ZIWA & SONS PROPERTY CONSULTANTS LIMITED………….. RESPONDENT



BEFORE HON. JUSTICE SSEKAANA MUSA

RULING

This is an application for a revision order against the ruling of a Magistrate grade One of Kasaganti in which he overruled a preliminary objection that he lacked jurisdiction to hear and determine the matter before him.

The respondent filed a suit in a Magistrates court seeking the following orders;

  • A declaration that the defendants are trespassers,

  • Vacant possession of land;

  • A Permanent injunction restraining the defendants, their agents, employees and/or anyone claiming title under them from undertaking any further dealings with the suit land;

  • General damages for trespass and inconvenience caused;

  • Costs of the suit

The respondent filed an application for a temporary injunction and before the hearing of this application raised several objections out of which this application for revision arose.

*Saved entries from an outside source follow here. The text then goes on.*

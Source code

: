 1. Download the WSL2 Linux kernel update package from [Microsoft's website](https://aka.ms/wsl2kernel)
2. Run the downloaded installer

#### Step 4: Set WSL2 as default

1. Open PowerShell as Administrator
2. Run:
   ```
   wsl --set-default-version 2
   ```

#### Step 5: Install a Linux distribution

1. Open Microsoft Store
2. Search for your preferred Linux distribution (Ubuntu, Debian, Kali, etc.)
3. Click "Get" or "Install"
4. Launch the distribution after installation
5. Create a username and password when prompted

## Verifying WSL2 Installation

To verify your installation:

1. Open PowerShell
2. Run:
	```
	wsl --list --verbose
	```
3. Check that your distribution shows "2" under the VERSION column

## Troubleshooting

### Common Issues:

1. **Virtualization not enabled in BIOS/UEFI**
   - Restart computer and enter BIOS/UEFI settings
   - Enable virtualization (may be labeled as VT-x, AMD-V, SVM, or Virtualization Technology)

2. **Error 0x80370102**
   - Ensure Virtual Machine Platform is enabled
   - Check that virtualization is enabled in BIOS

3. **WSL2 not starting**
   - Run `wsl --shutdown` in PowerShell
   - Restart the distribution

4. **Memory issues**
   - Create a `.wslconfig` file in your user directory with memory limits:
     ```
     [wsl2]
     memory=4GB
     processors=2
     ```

The applicants were represented by Jingo Christopher and the respondent was represented by Matovu Muhamad. In the interest of time court directed the counsel for both parties to file written submissions.

The application was brought by way of Notice of Motion under Section 83 & 98 of the Civil Procedure Act, and Order 52 r1 &3 of the Civil Procedure Rules for Orders that;

  1. A revision order be issued by this Honourable court revising the ruling and orders of His Worship Achoka Egesa Freddy Grade One Magistrate of Kasangati under the Chief magistrate’s Court of Nabweru for Exercising a jurisdiction not vested in it.

  2. The applicant also prayed for costs of this application.

The application was supported by the affidavit of Kawaga Lawrence.

In opposition to this Application the Respondent filed an affidavit in reply by Robert Ziwa wherein he vehemently opposed the revision orders sought by contending that the court had jurisdiction to hear and determine the matter before it.

I have considered the respective submissions however I must state that counsel for the respective parties did at some extent venture into issues and preliminary points of law that in my opinion are not fit for consideration in the application of this nature.

This application is confined to the provisions of Section 83 of the Civil Procedure Act and that is strictly revision and such an application cannot be used as an Appeal against findings of the magistrate’s court.





Section 83 provides;

The High Court may call for the record of any case which has been determined under this Act by any magistrate’s court, and that court appears to have-

  1. exercised a jurisdiction not vested in it in law;

  2. failed to exercise a jurisdiction so vested;

  3. acted in exercise of its jurisdiction illegally or with material irregularity or injustice,

In this application the applicants are only challenging the magistrate grade one for exercising jurisdiction not vested in it.

The applicants contend that the court lacked jurisdiction to hear the matter the value of the subject matter according to them was above 70,000,000/=. The respondent on the other hand contends that the said suit was for trespass to land and the magistrate has jurisdiction to hear and determine the matter.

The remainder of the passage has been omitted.